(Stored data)
+++++

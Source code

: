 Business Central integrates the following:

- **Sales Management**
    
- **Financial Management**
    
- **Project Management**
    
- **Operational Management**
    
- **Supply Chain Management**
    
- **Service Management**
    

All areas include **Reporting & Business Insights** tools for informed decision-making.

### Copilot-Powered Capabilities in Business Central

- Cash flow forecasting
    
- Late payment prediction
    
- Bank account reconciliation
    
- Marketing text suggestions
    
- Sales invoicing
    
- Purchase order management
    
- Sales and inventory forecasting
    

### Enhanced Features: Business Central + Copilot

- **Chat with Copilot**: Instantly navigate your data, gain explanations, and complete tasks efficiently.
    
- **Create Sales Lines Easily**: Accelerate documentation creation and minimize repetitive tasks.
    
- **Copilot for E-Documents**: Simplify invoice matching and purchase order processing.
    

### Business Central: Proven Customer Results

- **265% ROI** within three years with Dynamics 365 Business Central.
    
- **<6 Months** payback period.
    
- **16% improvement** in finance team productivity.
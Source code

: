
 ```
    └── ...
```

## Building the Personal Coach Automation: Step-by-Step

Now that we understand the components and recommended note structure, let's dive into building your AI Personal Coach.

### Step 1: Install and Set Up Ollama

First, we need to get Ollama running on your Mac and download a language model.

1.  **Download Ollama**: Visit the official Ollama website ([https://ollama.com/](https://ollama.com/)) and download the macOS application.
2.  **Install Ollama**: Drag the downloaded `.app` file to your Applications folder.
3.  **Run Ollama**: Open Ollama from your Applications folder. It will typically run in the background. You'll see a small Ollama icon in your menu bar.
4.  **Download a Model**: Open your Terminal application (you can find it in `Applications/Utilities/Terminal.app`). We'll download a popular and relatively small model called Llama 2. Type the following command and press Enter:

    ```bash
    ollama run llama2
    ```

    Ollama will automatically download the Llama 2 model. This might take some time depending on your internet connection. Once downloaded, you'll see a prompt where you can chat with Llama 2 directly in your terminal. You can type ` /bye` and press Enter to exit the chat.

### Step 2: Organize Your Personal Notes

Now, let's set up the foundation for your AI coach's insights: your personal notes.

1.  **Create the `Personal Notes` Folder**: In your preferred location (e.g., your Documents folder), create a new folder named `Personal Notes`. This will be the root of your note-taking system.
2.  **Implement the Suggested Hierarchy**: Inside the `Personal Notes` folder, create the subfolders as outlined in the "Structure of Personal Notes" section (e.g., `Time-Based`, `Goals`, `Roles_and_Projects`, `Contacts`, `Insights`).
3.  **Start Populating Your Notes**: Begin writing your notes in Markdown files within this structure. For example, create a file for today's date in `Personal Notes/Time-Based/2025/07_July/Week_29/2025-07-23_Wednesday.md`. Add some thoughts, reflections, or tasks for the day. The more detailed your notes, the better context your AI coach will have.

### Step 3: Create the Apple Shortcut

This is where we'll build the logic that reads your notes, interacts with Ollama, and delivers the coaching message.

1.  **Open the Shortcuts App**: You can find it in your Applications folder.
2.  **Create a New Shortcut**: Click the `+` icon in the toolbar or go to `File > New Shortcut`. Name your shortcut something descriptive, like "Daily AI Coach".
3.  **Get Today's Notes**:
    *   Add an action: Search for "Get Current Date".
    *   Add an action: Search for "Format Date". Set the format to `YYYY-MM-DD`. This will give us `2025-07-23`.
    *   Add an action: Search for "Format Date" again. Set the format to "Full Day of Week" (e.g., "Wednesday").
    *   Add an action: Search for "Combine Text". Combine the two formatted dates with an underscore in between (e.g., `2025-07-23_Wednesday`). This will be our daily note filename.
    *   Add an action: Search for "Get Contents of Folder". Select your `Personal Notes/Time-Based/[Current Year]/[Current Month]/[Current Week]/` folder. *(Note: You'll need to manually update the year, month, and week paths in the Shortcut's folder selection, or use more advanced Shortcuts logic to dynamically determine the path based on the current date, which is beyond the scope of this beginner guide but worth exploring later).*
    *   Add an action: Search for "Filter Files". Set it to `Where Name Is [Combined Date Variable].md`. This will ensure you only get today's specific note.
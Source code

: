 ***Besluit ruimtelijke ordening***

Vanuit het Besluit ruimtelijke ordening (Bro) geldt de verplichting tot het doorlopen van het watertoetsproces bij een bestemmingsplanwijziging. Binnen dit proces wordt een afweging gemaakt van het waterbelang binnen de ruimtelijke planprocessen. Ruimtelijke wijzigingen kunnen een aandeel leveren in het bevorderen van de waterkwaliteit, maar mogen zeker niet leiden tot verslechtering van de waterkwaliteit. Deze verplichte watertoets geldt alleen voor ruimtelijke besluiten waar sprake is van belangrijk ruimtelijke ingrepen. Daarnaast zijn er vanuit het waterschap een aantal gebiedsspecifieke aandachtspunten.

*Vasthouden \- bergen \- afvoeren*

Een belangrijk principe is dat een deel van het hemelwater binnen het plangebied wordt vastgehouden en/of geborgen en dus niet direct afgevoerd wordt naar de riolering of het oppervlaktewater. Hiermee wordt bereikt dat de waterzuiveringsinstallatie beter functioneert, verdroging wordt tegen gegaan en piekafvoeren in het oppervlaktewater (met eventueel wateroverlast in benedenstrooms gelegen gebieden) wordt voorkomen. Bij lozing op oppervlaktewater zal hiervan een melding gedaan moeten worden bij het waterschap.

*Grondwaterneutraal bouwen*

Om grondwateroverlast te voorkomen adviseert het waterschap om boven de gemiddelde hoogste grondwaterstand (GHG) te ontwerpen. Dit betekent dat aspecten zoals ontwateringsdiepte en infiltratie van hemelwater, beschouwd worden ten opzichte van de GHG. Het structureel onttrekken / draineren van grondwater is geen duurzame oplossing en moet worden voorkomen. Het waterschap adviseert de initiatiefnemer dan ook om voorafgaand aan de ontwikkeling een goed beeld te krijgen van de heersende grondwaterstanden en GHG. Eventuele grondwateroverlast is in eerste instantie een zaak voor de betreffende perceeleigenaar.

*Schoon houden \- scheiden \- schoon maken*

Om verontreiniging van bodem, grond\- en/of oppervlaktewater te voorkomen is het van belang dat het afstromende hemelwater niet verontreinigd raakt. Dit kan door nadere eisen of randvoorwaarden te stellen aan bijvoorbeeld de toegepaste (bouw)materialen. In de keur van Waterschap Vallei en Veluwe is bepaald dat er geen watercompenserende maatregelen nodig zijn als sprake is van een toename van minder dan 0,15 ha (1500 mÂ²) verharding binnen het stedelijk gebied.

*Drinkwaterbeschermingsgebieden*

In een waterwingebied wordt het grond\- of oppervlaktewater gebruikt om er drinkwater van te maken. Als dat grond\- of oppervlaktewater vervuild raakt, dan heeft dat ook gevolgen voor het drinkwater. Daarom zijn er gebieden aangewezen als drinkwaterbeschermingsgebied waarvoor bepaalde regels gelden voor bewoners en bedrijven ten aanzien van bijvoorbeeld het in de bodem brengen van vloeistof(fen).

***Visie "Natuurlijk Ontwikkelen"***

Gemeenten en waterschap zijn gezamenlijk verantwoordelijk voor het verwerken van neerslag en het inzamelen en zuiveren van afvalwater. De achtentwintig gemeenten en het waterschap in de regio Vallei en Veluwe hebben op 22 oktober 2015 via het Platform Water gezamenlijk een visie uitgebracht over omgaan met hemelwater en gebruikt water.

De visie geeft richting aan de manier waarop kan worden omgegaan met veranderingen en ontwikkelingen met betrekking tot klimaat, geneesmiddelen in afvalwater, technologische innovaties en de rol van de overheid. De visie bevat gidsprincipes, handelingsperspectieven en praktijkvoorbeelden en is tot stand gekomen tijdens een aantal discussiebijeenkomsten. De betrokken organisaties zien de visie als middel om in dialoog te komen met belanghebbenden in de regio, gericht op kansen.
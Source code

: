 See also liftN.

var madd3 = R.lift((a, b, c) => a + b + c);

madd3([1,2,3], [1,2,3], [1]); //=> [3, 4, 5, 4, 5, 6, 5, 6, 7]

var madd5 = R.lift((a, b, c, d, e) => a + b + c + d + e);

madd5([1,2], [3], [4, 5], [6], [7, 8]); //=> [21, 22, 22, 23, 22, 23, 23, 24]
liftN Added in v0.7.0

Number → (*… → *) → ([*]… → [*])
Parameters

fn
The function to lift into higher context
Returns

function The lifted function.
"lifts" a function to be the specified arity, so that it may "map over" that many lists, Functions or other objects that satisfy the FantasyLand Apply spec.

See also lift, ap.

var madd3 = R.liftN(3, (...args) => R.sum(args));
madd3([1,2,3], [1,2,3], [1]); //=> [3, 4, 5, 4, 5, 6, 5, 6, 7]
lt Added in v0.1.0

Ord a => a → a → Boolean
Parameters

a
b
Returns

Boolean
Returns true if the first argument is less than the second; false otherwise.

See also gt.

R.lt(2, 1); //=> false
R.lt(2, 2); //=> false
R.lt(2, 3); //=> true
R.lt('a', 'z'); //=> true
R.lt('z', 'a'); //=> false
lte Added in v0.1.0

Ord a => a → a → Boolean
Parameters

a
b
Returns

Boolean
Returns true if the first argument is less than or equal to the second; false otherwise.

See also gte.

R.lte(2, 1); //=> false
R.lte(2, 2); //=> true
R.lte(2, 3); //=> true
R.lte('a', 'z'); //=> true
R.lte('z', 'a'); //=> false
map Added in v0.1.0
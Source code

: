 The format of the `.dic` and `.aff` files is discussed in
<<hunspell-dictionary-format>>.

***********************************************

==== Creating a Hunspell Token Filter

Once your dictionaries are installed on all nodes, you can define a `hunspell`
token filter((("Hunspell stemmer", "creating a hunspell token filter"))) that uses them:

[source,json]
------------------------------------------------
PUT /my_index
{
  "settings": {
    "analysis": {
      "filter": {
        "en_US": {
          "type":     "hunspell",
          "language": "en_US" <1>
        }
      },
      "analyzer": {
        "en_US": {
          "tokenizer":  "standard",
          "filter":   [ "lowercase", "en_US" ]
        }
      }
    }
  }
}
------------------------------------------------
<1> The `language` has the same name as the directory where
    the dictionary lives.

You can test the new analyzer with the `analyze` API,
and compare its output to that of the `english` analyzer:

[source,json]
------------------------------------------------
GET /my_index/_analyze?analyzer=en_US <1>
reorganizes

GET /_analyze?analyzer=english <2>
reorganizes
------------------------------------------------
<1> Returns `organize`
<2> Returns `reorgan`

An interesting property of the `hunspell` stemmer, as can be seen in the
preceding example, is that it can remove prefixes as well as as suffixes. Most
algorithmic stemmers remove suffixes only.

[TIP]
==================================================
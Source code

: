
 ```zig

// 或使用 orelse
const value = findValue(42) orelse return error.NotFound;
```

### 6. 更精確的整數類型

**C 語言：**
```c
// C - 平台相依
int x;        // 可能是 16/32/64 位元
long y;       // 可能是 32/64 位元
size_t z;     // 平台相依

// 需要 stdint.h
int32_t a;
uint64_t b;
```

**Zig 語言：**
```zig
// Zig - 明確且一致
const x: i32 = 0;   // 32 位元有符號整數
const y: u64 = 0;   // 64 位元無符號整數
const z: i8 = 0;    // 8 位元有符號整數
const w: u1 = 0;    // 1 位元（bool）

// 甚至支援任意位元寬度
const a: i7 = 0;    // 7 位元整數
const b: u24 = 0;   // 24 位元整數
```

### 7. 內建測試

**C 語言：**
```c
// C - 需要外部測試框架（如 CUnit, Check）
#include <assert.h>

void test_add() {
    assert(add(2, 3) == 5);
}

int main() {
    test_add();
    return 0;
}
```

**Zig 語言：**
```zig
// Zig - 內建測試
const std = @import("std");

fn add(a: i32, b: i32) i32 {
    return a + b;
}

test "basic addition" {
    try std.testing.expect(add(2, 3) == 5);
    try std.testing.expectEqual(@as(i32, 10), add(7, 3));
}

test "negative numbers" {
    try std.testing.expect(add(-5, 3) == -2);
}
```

+++++

[Aim of the task] Copy each line of the preceding data that contains the string "context".

[Written response]
3.  **Start Populating Your Notes**: Begin writing your notes in Markdown files within this structure. For example, create a file for today's date in `Personal Notes/Time-Based/2025/07_July/Week_29/2025-07-23_Wednesday.md`. Add some thoughts, reflections, or tasks for the day. The more detailed your notes, the better context your AI coach will have.
The function to lift into higher context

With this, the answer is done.